記憶の行方S17小さな出来事-阿波踊り

その年の高円寺阿波踊りは、土砂降りの雨が降っていた。

鐘の音と太鼓のお囃子と踊り、毎年楽しみな光景だ。

「てめぇ、なめてんのか?何笑ってんだよ、表に出ろ!」

「額に犬って書いて歩いてたら、見るでしょ?てか、なんで、肉じゃないの?額に書くなら肉でしょ。ミートでしょ、ジャンプでしょ。」

僕は額に犬と書いて、ぎんちゃんの家に向かった。高円寺駅前には、リングが組まれて、僕は、ぎんちゃんと格闘技を観に行った。

帰り道に、「傷だらけのローラ」をカセットデッキで流して、ジャージ姿で踊る女性を見た。

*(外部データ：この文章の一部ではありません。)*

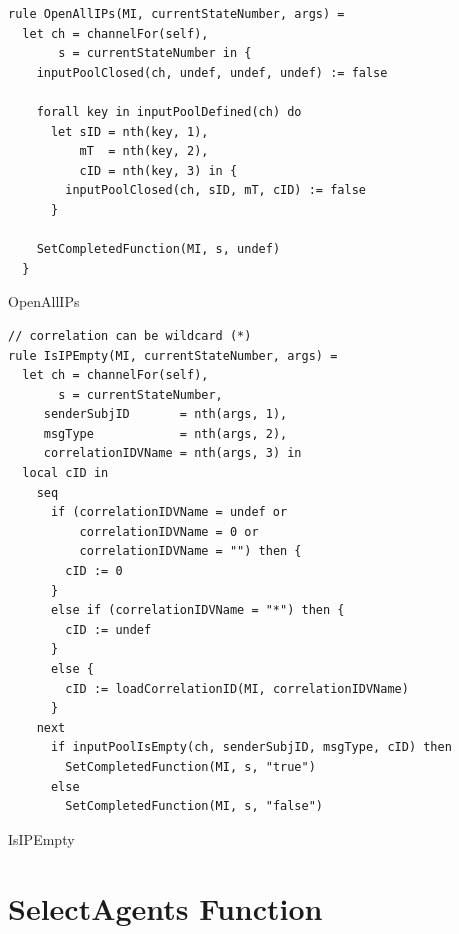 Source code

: \begin{listing}[H]
\begin{verbatim}
rule OpenAllIPs(MI, currentStateNumber, args) =
  let ch = channelFor(self),
       s = currentStateNumber in {
    inputPoolClosed(ch, undef, undef, undef) := false

    forall key in inputPoolDefined(ch) do
      let sID = nth(key, 1),
          mT  = nth(key, 2),
          cID = nth(key, 3) in {
        inputPoolClosed(ch, sID, mT, cID) := false
      }

    SetCompletedFunction(MI, s, undef)
  }
\end{verbatim}
\caption{OpenAllIPs}
\label{lst:asm:OpenAllIPs}
\end{listing}




\begin{listing}[H]
\begin{verbatim}
// correlation can be wildcard (*)
rule IsIPEmpty(MI, currentStateNumber, args) =
  let ch = channelFor(self),
       s = currentStateNumber,
     senderSubjID       = nth(args, 1),
     msgType            = nth(args, 2),
     correlationIDVName = nth(args, 3) in
  local cID in
    seq
      if (correlationIDVName = undef or
          correlationIDVName = 0 or
          correlationIDVName = "") then {
        cID := 0
      }
      else if (correlationIDVName = "*") then {
        cID := undef
      }
      else {
        cID := loadCorrelationID(MI, correlationIDVName)
      }
    next
      if inputPoolIsEmpty(ch, senderSubjID, msgType, cID) then
        SetCompletedFunction(MI, s, "true")
      else
        SetCompletedFunction(MI, s, "false")
\end{verbatim}
\caption{IsIPEmpty}
\label{lst:asm:IsIPEmpty}
\end{listing}


\section{SelectAgents Function}



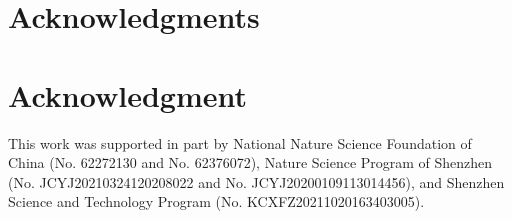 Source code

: \documentclass[10pt,journal,compsoc]{IEEEtran}
\begin{document}
%



\ifCLASSOPTIONcompsoc
  \section*{Acknowledgments}
\else
  \section*{Acknowledgment}
\fi

This work was supported in part by National Nature Science Foundation of China (No. 62272130 and No. 62376072), Nature Science Program of Shenzhen (No. JCYJ20210324120208022 and No. JCYJ20200109113014456), and Shenzhen Science and Technology Program (No. KCXFZ20211020163403005).


\ifCLASSOPTIONcaptionsoff
  \newpage
\fi





%
%
%
\end{document}
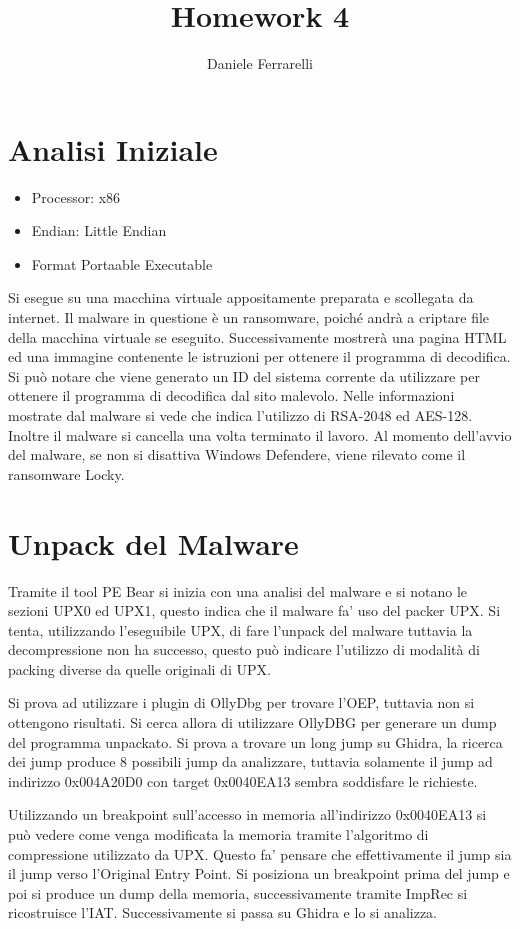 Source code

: \documentclass[a4paper,12pt]{article}
\title{Homework 4}
\author{Daniele Ferrarelli}
\date{}
\begin{document}
\maketitle
\tableofcontents

\section{Analisi Iniziale}
\begin{itemize}
	\item Processor: x86
	\item Endian: Little Endian
	\item Format Portaable Executable
\end{itemize}

Si esegue su una macchina virtuale appositamente preparata e scollegata  da internet. Il malware in questione è un ransomware, poiché andrà a criptare file della macchina virtuale se eseguito. Successivamente mostrerà una pagina HTML ed una immagine contenente le istruzioni per ottenere il programma di decodifica. Si può notare che viene generato un ID del sistema corrente da utilizzare per ottenere il programma di decodifica dal sito malevolo. Nelle informazioni mostrate dal malware si vede che indica l'utilizzo di RSA-2048 ed AES-128.  Inoltre il malware si cancella una volta terminato il lavoro. Al momento dell'avvio del malware, se non si disattiva Windows Defendere, viene rilevato come il ransomware Locky. 

\section{Unpack del Malware}
Tramite il tool PE Bear si inizia con una analisi del malware e si notano le sezioni UPX0 ed UPX1, questo indica che il malware fa' uso del packer UPX. Si tenta, utilizzando l'eseguibile UPX, di fare l'unpack del malware tuttavia la decompressione non ha successo, questo può indicare l'utilizzo di modalità di packing diverse da quelle originali di UPX.

Si prova ad utilizzare i plugin di OllyDbg per trovare l'OEP, tuttavia non si ottengono risultati.
Si cerca allora di utilizzare OllyDBG per generare un dump del programma unpackato. Si prova a trovare un long jump su Ghidra, la ricerca dei jump produce 8 possibili jump da analizzare, tuttavia solamente il jump ad indirizzo 0x004A20D0 con target 0x0040EA13 sembra soddisfare le richieste. 

Utilizzando un breakpoint sull'accesso in memoria all'indirizzo 0x0040EA13 si può vedere come venga modificata la memoria tramite l'algoritmo di compressione utilizzato da UPX. Questo fa' pensare che effettivamente il jump sia il jump verso l'Original Entry Point. Si posiziona un breakpoint prima del jump e poi si produce un dump della memoria, successivamente tramite ImpRec si ricostruisce l'IAT.
Successivamente si passa su Ghidra e lo si analizza.
\end{document}
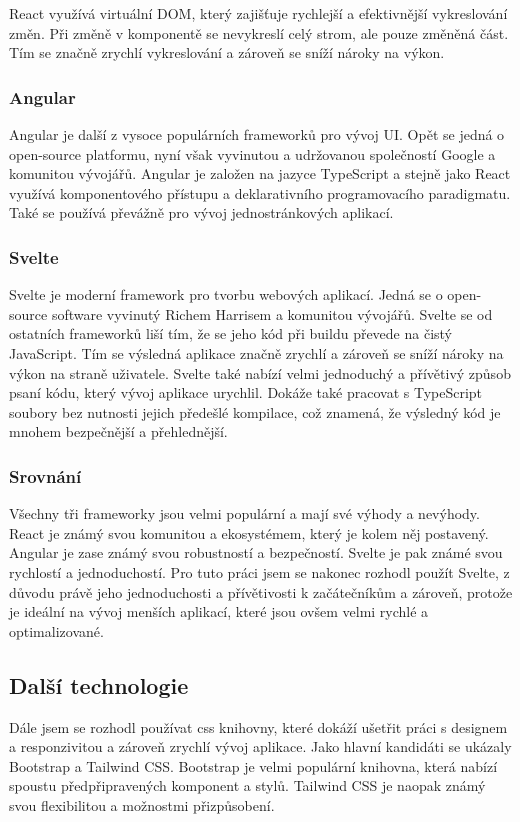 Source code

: React využívá virtuální DOM, který zajišťuje rychlejší a efektivnější vykreslování změn. Při změně v komponentě se nevykreslí celý strom, ale pouze změněná část. Tím se značně zrychlí vykreslování a zároveň se sníží nároky na výkon.

\subsubsection{Angular}
Angular je další z vysoce populárních frameworků pro vývoj UI. Opět se jedná o open-source platformu, nyní však vyvinutou a udržovanou společností Google a komunitou vývojářů. Angular je založen na jazyce TypeScript a stejně jako React využívá komponentového přístupu a deklarativního programovacího paradigmatu. Také se používá převážně pro vývoj jednostránkových aplikací.

\subsubsection{Svelte}
Svelte je moderní framework pro tvorbu webových aplikací. Jedná se o open-source software vyvinutý Richem Harrisem a komunitou vývojářů. Svelte se od ostatních frameworků liší tím, že se jeho kód při buildu převede na čistý JavaScript. Tím se výsledná aplikace značně zrychlí a zároveň se sníží nároky na výkon na straně uživatele. Svelte také nabízí velmi jednoduchý a přívětivý způsob psaní kódu, který vývoj aplikace urychlil. Dokáže také pracovat s TypeScript soubory bez nutnosti jejich předešlé kompilace, což znamená, že výsledný kód je mnohem bezpečnější a přehlednější.

\subsubsection{Srovnání}
Všechny tři frameworky jsou velmi populární a mají své výhody a nevýhody. React je známý svou komunitou a ekosystémem, který je kolem něj postavený. Angular je zase známý svou robustností a bezpečností. Svelte je pak známé svou rychlostí a jednoduchostí. Pro tuto práci jsem se nakonec rozhodl použít Svelte, z důvodu právě jeho jednoduchosti a přívětivosti k začátečníkům a zároveň, protože je ideální na vývoj menších aplikací, které jsou ovšem velmi rychlé a optimalizované.

\subsection{Další technologie}
Dále jsem se rozhodl používat css knihovny, které dokáží ušetřit práci s designem a responzivitou a zároveň zrychlí vývoj aplikace. Jako hlavní kandidáti se ukázaly Bootstrap a Tailwind CSS. Bootstrap je velmi populární knihovna, která nabízí spoustu předpřipravených komponent a stylů. Tailwind CSS je naopak známý svou flexibilitou a možnostmi přizpůsobení.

笑っていいのか、どうか、迷ったが、シュール過ぎて笑ってしまった。

噴水広場では、ギター抱えて歌っているお兄さんが、警察と押し問答していた。

「逃げろ!」

自転車に乗って、ぎんちゃんとダッシュした。

僕のうちは、八百屋だったが、店先に立つ母は、仕事の終わりに朝まで酒に呑まれて、最後には蕎麦屋の店主と喧嘩して醤油を頭からかぶっていた。八百屋は格闘技に近いと思っていた。

「今日からノーパンで過ごす。健康にいいらしいよ。自由よ、自由!」

「そんな自由だったら、いらないよ。それ、自由じゃなくて、勝手だよ。」

母は、健康マニアで、何かといろいろ、試している。自由の女神は、ノーパンらしいと、深夜のスナックのママの小ネタを信じて、自由になるには、ノーパンがいいんだ、と言い出した。

「おかんやめてー!パンツ履いてよ。」

「何言ってんの?八百屋は健康が生命なのよ。野菜を食べて元気で、健康な人でなくちゃいけないのよ。」

「酒呑んで醤油被ってる時点で、不健康だから!」

「あー、この前、あの人見たよ、あの人……誰だっけ?」

「人の話し聞いてないでしょ。」

「聞いてる。聞いてる。この前さぁ、あの人見たよ、あの人……すだまさゆき、ひろゆき……誰だっけ?」

「わかるわけないだろうっ!」

たぶん、古着屋に来た菅田将暉のことなんだろうが、母は、微妙な間違いをいつもするので、本当に微妙にわからない。

「見たのよ、本当に、仮面ライダーよ、仮面ライダー。好きだったでしょ。」

「わかった、わかったよ。」

確かに、僕は、仮面ライダーが好きで、家の家計では、まあまあ、高価なレジンのバイオリンを買ってもらい、弾いて、倒れる、という練習を公園でやっていた。

今日も、八百屋に営業の人がやって来た。

母は、バイヤーとしての舌は確かなもので、うまいと言った物は、必ず置いて、完売させる。一度食べた物は、何が材料で、出汁が何か、隠し味まで、当てる。全て舌に覚えているという絶対味覚の持ち主で、自宅で再現するということだけは、美味しいのだが、時々、餃子の王将の生餃子を買ってくるが、毎回焦がす。焦がすことに関しては、天下一品なのだ。朝食の食パンも大体こんがりやけ過ぎている。そして、よく、喧嘩する。これが、まあまあ、はた迷惑なことだ。

「なーに言ってんの?商品に物語がないものを何で手にしたいと思うのよ。」

でた、この一言が出た時は、不味い、と、思ったものだ。たぶん、あの商品は置かないつもりだ、と、会話の流れでぼくも少しわかって来た。わざわざ喧嘩を売らなくていいところで、喧嘩を売る。

かっかっかっかっ!

竹馬に乗った大道芸人がやって来て、店先で踊る。毎度ながら、ぼくもマネをして踊る。

有機野菜の八百屋は、まだ、あまりなく、店は繁盛しているようだったが、雨漏りばかりしていたアパートから、雨漏りのしない八百屋の2階に住むようになったぐらいだった。

ある日、玄関先で、寝転がっていた。

びくともしない。

「おかん!おかーん!」

すぐに救急車を呼んだ。

「何よ!昼寝してただけなのに」

病室で怒り出した。とりあえず、元気だと思っていた。